### Required action
Exact copies of all entries are needed. Pictures are to be left out.

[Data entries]
---

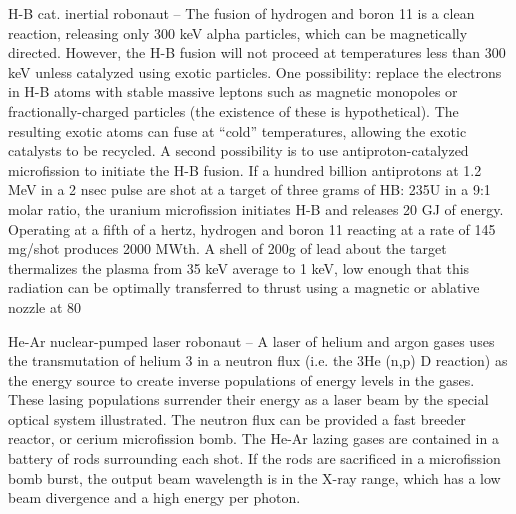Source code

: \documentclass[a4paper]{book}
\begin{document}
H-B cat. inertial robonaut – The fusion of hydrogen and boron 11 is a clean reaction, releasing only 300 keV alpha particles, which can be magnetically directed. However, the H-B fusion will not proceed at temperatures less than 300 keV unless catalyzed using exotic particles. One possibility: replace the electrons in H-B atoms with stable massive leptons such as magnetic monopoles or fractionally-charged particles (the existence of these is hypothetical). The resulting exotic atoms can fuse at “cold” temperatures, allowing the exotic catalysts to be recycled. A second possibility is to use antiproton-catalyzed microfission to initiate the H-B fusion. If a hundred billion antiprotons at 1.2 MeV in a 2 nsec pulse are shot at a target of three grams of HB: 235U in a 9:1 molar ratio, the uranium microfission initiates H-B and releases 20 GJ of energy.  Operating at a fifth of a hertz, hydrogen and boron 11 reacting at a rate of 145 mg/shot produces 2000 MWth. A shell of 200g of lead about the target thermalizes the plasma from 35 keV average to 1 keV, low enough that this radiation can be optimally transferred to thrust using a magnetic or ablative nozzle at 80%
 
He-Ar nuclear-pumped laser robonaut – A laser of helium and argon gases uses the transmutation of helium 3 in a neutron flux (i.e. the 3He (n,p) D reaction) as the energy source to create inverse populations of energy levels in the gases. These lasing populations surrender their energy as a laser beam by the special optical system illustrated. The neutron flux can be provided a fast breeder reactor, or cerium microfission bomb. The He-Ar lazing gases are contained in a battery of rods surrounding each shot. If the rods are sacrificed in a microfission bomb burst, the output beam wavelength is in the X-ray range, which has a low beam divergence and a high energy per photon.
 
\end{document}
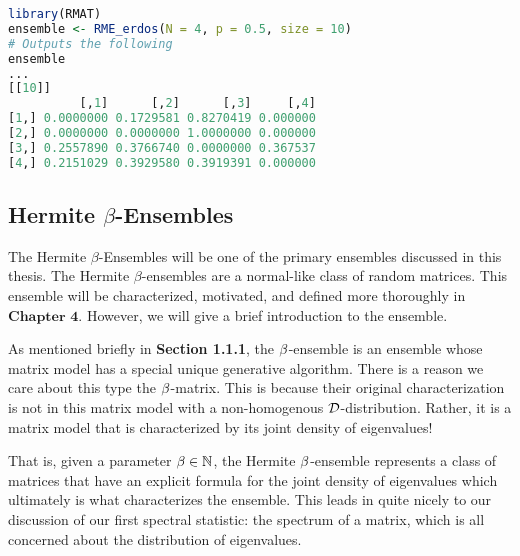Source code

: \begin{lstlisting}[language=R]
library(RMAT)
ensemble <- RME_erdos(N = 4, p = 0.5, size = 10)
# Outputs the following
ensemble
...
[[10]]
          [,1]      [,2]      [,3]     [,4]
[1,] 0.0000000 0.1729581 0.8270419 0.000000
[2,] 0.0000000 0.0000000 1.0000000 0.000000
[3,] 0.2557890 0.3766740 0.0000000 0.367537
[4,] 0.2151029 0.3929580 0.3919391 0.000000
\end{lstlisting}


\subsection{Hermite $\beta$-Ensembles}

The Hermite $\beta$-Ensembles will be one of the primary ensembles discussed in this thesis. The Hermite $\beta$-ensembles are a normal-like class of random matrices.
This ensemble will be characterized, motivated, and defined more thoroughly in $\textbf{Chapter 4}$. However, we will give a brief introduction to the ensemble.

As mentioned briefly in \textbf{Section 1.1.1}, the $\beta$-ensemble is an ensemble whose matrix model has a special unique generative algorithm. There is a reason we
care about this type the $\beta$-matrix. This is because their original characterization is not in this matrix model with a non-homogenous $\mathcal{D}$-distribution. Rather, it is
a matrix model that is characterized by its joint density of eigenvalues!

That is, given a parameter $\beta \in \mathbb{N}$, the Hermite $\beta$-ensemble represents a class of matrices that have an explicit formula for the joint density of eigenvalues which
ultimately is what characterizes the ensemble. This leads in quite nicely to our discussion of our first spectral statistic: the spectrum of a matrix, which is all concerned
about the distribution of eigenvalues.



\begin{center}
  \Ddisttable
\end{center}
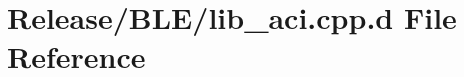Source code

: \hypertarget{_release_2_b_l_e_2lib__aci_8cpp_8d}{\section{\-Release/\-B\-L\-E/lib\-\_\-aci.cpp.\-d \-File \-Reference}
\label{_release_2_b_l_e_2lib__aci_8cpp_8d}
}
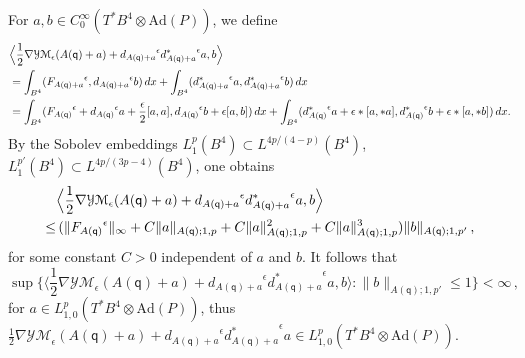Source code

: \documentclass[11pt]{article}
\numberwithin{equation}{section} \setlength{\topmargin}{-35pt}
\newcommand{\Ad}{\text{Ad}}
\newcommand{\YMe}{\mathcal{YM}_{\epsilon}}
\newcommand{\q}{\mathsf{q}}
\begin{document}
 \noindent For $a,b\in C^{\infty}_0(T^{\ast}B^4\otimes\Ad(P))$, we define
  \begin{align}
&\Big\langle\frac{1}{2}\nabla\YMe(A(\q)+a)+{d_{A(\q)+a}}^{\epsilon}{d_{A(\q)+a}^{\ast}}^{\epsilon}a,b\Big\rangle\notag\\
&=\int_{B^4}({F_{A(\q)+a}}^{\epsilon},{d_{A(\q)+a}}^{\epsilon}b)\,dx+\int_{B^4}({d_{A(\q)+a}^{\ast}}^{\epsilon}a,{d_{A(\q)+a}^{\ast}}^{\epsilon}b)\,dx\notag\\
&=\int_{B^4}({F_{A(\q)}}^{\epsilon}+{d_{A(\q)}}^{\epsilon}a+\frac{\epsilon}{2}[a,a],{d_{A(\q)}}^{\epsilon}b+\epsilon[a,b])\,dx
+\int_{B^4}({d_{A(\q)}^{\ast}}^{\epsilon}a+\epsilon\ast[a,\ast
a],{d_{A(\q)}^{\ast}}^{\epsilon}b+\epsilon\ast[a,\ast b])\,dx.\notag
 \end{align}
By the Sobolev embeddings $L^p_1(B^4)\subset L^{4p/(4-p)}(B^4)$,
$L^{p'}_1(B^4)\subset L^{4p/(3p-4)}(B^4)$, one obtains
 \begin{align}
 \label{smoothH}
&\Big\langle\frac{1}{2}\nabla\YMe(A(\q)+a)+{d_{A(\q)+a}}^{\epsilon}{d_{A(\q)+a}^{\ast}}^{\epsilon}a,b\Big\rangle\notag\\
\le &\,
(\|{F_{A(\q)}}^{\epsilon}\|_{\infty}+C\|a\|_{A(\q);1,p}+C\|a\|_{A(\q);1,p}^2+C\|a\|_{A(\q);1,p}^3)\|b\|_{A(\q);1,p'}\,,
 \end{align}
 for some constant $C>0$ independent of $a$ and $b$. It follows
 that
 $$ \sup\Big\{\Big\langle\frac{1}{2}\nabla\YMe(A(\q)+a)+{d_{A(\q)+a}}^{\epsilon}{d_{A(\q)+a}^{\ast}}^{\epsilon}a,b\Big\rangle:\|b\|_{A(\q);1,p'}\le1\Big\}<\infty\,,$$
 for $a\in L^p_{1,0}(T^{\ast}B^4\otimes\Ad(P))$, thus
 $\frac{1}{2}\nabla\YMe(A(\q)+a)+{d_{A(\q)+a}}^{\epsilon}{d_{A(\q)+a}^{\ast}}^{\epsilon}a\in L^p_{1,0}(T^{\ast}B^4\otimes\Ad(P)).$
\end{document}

---

### Solution for this exercise
Source code

: \documentclass[a4paper]{book}
\begin{document}
H-B cat. inertial robonaut – The fusion of hydrogen and boron 11 is a clean reaction, releasing only 300 keV alpha particles, which can be magnetically directed. However, the H-B fusion will not proceed at temperatures less than 300 keV unless catalyzed using exotic particles. One possibility: replace the electrons in H-B atoms with stable massive leptons such as magnetic monopoles or fractionally-charged particles (the existence of these is hypothetical). The resulting exotic atoms can fuse at “cold” temperatures, allowing the exotic catalysts to be recycled. A second possibility is to use antiproton-catalyzed microfission to initiate the H-B fusion. If a hundred billion antiprotons at 1.2 MeV in a 2 nsec pulse are shot at a target of three grams of HB: 235U in a 9:1 molar ratio, the uranium microfission initiates H-B and releases 20 GJ of energy.  Operating at a fifth of a hertz, hydrogen and boron 11 reacting at a rate of 145 mg/shot produces 2000 MWth. A shell of 200g of lead about the target thermalizes the plasma from 35 keV average to 1 keV, low enough that this radiation can be optimally transferred to thrust using a magnetic or ablative nozzle at 80%
 
He-Ar nuclear-pumped laser robonaut – A laser of helium and argon gases uses the transmutation of helium 3 in a neutron flux (i.e. the 3He (n,p) D reaction) as the energy source to create inverse populations of energy levels in the gases. These lasing populations surrender their energy as a laser beam by the special optical system illustrated. The neutron flux can be provided a fast breeder reactor, or cerium microfission bomb. The He-Ar lazing gases are contained in a battery of rods surrounding each shot. If the rods are sacrificed in a microfission bomb burst, the output beam wavelength is in the X-ray range, which has a low beam divergence and a high energy per photon.
 
\end{document}
Source code

: \begin{lstlisting}[language=R]
library(RMAT)
ensemble <- RME_erdos(N = 4, p = 0.5, size = 10)
# Outputs the following
ensemble
...
[[10]]
          [,1]      [,2]      [,3]     [,4]
[1,] 0.0000000 0.1729581 0.8270419 0.000000
[2,] 0.0000000 0.0000000 1.0000000 0.000000
[3,] 0.2557890 0.3766740 0.0000000 0.367537
[4,] 0.2151029 0.3929580 0.3919391 0.000000
\end{lstlisting}


\subsection{Hermite $\beta$-Ensembles}

The Hermite $\beta$-Ensembles will be one of the primary ensembles discussed in this thesis. The Hermite $\beta$-ensembles are a normal-like class of random matrices.
This ensemble will be characterized, motivated, and defined more thoroughly in $\textbf{Chapter 4}$. However, we will give a brief introduction to the ensemble.

As mentioned briefly in \textbf{Section 1.1.1}, the $\beta$-ensemble is an ensemble whose matrix model has a special unique generative algorithm. There is a reason we
care about this type the $\beta$-matrix. This is because their original characterization is not in this matrix model with a non-homogenous $\mathcal{D}$-distribution. Rather, it is
a matrix model that is characterized by its joint density of eigenvalues!

That is, given a parameter $\beta \in \mathbb{N}$, the Hermite $\beta$-ensemble represents a class of matrices that have an explicit formula for the joint density of eigenvalues which
ultimately is what characterizes the ensemble. This leads in quite nicely to our discussion of our first spectral statistic: the spectrum of a matrix, which is all concerned
about the distribution of eigenvalues.



\begin{center}
  \Ddisttable
\end{center}
Source code

: \hypertarget{_release_2_b_l_e_2lib__aci_8cpp_8d}{\section{\-Release/\-B\-L\-E/lib\-\_\-aci.cpp.\-d \-File \-Reference}
\label{_release_2_b_l_e_2lib__aci_8cpp_8d}
}
Source code

: \documentclass[11pt]{article}
\numberwithin{equation}{section} \setlength{\topmargin}{-35pt}
\newcommand{\Ad}{\text{Ad}}
\newcommand{\YMe}{\mathcal{YM}_{\epsilon}}
\newcommand{\q}{\mathsf{q}}
\begin{document}
 \noindent For $a,b\in C^{\infty}_0(T^{\ast}B^4\otimes\Ad(P))$, we define
  \begin{align}
&\Big\langle\frac{1}{2}\nabla\YMe(A(\q)+a)+{d_{A(\q)+a}}^{\epsilon}{d_{A(\q)+a}^{\ast}}^{\epsilon}a,b\Big\rangle\notag\\
&=\int_{B^4}({F_{A(\q)+a}}^{\epsilon},{d_{A(\q)+a}}^{\epsilon}b)\,dx+\int_{B^4}({d_{A(\q)+a}^{\ast}}^{\epsilon}a,{d_{A(\q)+a}^{\ast}}^{\epsilon}b)\,dx\notag\\
&=\int_{B^4}({F_{A(\q)}}^{\epsilon}+{d_{A(\q)}}^{\epsilon}a+\frac{\epsilon}{2}[a,a],{d_{A(\q)}}^{\epsilon}b+\epsilon[a,b])\,dx
+\int_{B^4}({d_{A(\q)}^{\ast}}^{\epsilon}a+\epsilon\ast[a,\ast
a],{d_{A(\q)}^{\ast}}^{\epsilon}b+\epsilon\ast[a,\ast b])\,dx.\notag
 \end{align}
By the Sobolev embeddings $L^p_1(B^4)\subset L^{4p/(4-p)}(B^4)$,
$L^{p'}_1(B^4)\subset L^{4p/(3p-4)}(B^4)$, one obtains
 \begin{align}
 \label{smoothH}
&\Big\langle\frac{1}{2}\nabla\YMe(A(\q)+a)+{d_{A(\q)+a}}^{\epsilon}{d_{A(\q)+a}^{\ast}}^{\epsilon}a,b\Big\rangle\notag\\
\le &\,
(\|{F_{A(\q)}}^{\epsilon}\|_{\infty}+C\|a\|_{A(\q);1,p}+C\|a\|_{A(\q);1,p}^2+C\|a\|_{A(\q);1,p}^3)\|b\|_{A(\q);1,p'}\,,
 \end{align}
 for some constant $C>0$ independent of $a$ and $b$. It follows
 that
 $$ \sup\Big\{\Big\langle\frac{1}{2}\nabla\YMe(A(\q)+a)+{d_{A(\q)+a}}^{\epsilon}{d_{A(\q)+a}^{\ast}}^{\epsilon}a,b\Big\rangle:\|b\|_{A(\q);1,p'}\le1\Big\}<\infty\,,$$
 for $a\in L^p_{1,0}(T^{\ast}B^4\otimes\Ad(P))$, thus
 $\frac{1}{2}\nabla\YMe(A(\q)+a)+{d_{A(\q)+a}}^{\epsilon}{d_{A(\q)+a}^{\ast}}^{\epsilon}a\in L^p_{1,0}(T^{\ast}B^4\otimes\Ad(P)).$
\end{document}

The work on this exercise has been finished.